Supplied information:

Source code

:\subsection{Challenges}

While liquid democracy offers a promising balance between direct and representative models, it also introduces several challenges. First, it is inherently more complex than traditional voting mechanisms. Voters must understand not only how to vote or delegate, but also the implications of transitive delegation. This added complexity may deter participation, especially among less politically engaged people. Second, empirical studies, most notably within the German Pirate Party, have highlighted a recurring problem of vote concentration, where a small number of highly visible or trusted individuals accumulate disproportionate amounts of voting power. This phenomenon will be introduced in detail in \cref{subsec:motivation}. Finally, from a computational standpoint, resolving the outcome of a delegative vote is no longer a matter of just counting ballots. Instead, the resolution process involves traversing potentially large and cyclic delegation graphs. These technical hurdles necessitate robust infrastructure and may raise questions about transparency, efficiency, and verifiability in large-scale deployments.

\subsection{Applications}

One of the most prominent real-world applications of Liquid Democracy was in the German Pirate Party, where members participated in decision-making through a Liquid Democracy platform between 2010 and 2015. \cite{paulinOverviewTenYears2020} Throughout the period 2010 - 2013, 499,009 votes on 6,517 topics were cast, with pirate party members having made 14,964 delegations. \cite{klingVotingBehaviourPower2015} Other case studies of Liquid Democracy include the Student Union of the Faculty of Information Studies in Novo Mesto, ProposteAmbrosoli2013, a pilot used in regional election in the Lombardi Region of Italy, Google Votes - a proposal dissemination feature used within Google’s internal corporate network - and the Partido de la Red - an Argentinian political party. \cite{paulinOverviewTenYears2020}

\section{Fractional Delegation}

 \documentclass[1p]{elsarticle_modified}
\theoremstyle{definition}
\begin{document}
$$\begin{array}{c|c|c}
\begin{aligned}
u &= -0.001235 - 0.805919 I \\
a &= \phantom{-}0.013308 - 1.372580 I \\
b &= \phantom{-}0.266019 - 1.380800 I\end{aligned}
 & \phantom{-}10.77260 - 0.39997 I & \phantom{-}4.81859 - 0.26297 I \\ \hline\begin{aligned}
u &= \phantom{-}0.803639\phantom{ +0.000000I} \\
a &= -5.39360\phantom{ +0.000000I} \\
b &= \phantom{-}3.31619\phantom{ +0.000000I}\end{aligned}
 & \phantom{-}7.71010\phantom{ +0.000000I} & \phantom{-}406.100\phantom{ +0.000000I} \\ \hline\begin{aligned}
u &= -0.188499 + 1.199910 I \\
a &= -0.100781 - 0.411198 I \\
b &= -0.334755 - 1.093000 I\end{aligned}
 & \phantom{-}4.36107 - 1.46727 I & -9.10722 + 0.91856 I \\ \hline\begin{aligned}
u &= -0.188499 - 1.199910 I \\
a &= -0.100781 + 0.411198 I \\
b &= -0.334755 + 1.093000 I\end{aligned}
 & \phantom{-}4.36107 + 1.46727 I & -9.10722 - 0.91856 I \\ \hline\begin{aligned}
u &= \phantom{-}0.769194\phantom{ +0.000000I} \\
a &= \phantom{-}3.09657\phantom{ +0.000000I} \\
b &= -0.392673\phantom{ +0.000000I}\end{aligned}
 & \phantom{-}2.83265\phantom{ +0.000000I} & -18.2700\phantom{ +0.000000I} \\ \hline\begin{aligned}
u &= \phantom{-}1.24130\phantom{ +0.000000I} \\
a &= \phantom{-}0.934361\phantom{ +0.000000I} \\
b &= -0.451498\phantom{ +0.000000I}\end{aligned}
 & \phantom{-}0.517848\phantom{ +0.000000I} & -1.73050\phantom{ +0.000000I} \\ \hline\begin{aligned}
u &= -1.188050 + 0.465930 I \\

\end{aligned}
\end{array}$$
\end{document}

Instructions to follow:
Where the string "subsection" occurs in a line of the listing above, count that line, then report the total and nothing else.

Exercise solution:
2